The Hundred Year Study? Newborn Sequencing Grants Bring Opportunity for Long-Term Data Analysis

NIHThe announcement last month that the National Human Genome Research Institute and National Institute of Child Health and Human Development were awarding $25 million to study genome sequencing for newborns was welcome news to the genomics community — and will serve as a great opportunity to understand the long-term implications of analysis and storage of DNA data.

After all, in addition to the clinical and ethical implications of conducting genome sequencing from birth, there are a host of logistical questions, including how that data will be managed for the 90 or 100 years that many of these newborns will live?

Projects like these offer incredible opportunity to think about lifelong, clinically useful genomic data. We anticipate the need for storage and infrastructure that is far more dynamic than we’re used to today, with our flash drives or hard drives or DVDs. If you consider data gathered just 30 years ago, very few of the media on which that was all stored are even accessible with current technology – anyone remember ZIP drives and floppy disks? Continuing innovations in media not only render older storage technologies obsolete, but all too often they are completely incompatible with each other.

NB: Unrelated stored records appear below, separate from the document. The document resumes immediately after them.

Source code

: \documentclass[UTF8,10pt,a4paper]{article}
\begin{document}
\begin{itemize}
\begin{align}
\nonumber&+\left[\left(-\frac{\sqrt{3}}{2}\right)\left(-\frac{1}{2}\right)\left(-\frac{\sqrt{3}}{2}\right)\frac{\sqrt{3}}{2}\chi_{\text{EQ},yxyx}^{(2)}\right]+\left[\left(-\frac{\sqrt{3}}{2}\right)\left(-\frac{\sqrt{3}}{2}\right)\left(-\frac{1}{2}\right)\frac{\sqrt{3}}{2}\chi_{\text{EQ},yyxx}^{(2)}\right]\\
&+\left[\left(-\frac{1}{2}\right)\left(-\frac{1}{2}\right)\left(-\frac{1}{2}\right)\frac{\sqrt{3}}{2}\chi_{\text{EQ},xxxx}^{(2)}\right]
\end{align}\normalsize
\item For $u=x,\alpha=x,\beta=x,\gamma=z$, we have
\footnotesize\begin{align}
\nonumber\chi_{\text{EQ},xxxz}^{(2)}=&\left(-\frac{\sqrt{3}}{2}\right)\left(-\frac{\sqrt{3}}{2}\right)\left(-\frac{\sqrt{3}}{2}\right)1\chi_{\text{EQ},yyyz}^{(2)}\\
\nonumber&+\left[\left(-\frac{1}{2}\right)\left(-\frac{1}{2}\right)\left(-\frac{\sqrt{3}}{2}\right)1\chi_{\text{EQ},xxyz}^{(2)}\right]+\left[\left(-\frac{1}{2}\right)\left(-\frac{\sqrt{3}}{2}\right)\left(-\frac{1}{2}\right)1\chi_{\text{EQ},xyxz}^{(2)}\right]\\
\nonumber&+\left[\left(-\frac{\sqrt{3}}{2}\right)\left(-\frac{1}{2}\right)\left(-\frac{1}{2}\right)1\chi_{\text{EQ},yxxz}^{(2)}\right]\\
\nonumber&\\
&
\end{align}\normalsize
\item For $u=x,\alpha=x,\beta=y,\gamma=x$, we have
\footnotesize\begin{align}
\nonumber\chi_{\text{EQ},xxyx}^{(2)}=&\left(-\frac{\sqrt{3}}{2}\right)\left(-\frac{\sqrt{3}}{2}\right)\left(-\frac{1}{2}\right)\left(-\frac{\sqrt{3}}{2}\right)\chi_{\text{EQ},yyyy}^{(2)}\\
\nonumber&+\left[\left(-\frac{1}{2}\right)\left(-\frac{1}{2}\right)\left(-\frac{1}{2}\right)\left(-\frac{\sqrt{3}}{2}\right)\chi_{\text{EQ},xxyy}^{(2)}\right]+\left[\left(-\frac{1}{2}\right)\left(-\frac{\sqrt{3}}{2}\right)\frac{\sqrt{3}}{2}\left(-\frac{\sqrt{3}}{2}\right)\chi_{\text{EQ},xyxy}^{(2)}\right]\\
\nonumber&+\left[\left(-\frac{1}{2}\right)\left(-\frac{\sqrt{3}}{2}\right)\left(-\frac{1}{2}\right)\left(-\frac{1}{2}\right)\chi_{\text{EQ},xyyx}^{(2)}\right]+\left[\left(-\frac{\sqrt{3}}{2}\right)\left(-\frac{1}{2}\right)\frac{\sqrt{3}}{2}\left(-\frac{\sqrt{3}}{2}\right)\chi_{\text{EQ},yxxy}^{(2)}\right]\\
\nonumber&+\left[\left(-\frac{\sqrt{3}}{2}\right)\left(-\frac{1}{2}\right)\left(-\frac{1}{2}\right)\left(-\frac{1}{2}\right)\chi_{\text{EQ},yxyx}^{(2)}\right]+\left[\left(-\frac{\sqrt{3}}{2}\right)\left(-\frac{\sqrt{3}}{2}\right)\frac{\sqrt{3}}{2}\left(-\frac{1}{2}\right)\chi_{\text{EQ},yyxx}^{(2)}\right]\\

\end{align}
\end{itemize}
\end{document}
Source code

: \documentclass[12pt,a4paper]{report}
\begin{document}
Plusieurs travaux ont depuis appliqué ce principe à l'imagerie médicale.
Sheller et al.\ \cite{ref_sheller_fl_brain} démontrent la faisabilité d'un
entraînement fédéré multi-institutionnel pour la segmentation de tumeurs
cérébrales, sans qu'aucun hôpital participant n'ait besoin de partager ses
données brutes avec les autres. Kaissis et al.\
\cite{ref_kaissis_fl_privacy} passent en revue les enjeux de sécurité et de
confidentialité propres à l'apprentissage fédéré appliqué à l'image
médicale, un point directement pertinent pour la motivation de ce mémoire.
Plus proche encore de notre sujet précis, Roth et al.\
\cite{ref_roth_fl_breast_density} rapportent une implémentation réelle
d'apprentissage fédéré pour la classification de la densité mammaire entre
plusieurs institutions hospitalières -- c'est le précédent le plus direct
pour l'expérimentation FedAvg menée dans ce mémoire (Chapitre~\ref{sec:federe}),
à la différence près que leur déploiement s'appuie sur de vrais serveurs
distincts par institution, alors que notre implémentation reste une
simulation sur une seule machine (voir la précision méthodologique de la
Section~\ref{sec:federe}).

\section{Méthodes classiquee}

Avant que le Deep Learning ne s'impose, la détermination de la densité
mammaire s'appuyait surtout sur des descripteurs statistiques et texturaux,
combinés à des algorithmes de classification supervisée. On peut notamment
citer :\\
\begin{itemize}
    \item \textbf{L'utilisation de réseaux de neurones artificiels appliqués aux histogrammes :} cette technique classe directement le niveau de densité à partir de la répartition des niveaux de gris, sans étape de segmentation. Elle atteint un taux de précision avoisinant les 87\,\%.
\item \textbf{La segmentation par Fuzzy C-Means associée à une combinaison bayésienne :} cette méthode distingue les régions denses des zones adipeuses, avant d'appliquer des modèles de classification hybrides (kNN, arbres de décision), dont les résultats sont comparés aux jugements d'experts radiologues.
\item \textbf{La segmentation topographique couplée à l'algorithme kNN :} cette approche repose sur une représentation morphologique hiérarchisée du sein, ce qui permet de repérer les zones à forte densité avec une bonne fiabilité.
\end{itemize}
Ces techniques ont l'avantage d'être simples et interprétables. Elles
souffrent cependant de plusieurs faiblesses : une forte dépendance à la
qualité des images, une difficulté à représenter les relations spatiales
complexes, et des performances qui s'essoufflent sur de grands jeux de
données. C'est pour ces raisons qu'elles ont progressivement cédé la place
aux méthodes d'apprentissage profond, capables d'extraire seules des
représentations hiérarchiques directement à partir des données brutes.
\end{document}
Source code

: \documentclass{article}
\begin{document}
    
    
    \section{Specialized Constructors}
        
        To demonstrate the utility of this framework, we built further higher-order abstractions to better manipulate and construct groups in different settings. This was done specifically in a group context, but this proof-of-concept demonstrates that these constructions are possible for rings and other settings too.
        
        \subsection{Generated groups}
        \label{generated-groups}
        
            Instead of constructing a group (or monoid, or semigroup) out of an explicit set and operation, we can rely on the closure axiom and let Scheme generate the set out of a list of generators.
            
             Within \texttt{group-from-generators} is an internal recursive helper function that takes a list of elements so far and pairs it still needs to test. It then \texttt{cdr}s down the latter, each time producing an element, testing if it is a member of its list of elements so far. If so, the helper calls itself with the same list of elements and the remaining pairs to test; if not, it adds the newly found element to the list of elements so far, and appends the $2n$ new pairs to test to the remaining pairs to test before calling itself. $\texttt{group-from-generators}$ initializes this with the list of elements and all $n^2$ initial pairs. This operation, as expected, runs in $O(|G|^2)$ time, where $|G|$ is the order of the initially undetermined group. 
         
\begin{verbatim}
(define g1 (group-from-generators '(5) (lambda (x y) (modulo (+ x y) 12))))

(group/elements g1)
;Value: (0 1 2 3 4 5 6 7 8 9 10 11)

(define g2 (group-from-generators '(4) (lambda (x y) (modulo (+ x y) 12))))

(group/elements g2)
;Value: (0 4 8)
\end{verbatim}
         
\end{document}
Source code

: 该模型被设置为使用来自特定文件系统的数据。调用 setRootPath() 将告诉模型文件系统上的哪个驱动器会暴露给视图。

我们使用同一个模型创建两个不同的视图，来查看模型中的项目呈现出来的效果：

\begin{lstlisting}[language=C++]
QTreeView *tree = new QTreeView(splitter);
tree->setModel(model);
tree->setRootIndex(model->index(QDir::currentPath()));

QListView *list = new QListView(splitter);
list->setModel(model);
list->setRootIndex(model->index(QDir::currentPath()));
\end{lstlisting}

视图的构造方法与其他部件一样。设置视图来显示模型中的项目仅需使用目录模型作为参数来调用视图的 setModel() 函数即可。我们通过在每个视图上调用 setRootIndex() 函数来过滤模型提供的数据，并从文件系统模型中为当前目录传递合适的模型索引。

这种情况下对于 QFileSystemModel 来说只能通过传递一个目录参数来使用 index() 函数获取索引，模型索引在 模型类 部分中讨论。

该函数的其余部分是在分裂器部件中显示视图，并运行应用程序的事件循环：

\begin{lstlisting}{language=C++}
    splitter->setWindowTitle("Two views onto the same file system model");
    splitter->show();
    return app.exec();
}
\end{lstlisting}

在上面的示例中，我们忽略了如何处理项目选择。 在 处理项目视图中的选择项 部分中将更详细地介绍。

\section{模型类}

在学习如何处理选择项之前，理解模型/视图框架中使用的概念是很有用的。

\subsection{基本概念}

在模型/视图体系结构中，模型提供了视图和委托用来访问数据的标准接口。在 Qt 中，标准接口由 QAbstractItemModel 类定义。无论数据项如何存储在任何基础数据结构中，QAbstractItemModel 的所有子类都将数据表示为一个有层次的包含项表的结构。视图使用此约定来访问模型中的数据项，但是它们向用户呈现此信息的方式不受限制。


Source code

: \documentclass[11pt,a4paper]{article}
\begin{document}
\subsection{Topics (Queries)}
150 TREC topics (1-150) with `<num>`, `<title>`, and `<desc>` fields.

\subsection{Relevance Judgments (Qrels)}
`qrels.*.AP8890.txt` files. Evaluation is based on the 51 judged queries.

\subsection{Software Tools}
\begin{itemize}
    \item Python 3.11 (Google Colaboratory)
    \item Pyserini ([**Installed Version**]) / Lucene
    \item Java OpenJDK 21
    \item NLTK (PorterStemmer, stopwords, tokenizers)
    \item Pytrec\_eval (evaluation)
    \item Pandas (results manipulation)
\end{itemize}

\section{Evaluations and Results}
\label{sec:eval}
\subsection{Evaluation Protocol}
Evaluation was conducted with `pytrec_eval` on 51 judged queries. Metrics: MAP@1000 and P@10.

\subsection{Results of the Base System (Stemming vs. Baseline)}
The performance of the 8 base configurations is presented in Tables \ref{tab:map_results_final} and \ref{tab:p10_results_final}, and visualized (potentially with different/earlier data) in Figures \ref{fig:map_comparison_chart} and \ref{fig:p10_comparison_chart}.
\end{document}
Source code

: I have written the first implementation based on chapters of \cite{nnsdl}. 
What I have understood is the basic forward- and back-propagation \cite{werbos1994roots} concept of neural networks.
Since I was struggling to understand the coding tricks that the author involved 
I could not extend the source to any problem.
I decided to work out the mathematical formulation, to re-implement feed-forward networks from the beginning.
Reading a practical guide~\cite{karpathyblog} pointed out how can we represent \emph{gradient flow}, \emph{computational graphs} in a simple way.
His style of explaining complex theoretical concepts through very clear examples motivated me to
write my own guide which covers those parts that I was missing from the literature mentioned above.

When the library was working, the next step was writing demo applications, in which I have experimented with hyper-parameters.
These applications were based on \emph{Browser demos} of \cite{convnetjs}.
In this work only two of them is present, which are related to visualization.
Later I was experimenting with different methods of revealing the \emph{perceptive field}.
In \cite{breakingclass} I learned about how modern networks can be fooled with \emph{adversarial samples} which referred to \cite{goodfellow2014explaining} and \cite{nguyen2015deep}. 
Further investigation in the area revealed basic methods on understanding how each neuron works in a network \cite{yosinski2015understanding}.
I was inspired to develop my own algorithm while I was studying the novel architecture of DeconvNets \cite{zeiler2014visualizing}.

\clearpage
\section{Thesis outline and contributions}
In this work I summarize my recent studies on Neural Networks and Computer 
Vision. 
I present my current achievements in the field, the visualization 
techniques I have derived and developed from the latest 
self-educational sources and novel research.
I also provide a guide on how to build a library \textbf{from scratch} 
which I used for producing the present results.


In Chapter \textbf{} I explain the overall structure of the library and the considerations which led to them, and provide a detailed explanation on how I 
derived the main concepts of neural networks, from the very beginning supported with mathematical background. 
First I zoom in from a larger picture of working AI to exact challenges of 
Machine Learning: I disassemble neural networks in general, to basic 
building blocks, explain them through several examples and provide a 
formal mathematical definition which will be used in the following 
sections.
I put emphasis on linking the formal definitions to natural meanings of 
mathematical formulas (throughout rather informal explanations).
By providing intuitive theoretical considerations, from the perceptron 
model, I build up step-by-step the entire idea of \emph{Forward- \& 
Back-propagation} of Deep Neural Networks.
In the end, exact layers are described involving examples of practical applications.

For these new projects that will sequence thousands of individuals from newborns to adults, it’s simply not realistic to expect a team of scientists to manually shift data every few years across several different types of media, to keep these important genome sequences easily accessible. That’s why we think cloud computing will be the best answer for programs like this one. Cloud providers already make it their business to use the latest and greatest technology, and they have entire teams of experts who spend their days making sure data will remain live and readily accessible in the long term.

Cloud computing services can also ensure ongoing clinical compliance and rock-solid security, two critical needs for data sets like these newborn genomes. And it can scale up easily and cost-effectively as demand for newborn genome sequencing soars in the coming years, providing non-redundant, secure, readily-accessible resources.

We look forward to seeing the results of these valuable new studies, and to participating in the discussion as the community thinks about best practices for interpreting and managing data that may need to be maintained for a century or more.